> Directions
Give back each line of the material that contains the word "context".

> Data supplied

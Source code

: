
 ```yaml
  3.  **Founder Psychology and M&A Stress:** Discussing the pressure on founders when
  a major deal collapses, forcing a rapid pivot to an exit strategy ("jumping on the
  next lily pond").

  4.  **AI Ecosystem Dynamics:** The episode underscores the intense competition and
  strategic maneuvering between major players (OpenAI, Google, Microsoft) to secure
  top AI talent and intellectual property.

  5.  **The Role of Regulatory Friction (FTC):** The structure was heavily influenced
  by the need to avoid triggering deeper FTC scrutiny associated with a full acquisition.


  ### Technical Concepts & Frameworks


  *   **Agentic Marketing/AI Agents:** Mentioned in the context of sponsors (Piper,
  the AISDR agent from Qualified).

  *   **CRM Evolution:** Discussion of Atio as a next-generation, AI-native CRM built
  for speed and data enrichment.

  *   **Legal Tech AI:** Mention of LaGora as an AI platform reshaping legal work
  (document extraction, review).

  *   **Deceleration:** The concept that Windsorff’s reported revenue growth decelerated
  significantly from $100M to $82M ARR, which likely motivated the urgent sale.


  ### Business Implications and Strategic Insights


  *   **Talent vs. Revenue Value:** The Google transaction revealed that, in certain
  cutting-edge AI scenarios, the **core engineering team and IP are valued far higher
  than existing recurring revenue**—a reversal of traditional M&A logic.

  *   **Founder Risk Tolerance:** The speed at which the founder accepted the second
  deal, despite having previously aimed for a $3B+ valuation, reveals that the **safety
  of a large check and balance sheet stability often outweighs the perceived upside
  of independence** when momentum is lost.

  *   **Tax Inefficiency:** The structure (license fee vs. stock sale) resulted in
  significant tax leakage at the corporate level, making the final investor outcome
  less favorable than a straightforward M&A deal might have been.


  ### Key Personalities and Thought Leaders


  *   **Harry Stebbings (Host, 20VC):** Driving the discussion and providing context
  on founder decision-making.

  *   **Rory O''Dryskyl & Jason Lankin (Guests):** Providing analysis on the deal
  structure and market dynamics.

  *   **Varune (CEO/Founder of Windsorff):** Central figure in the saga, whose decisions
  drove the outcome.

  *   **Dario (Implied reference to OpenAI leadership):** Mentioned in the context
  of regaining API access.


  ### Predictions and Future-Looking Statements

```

> Answer area
  *   **Agentic Marketing/AI Agents:** Mentioned in the context of sponsors (Piper,
  *   **Harry Stebbings (Host, 20VC):** Driving the discussion and providing context
  *   **Dario (Implied reference to OpenAI leadership):** Mentioned in the context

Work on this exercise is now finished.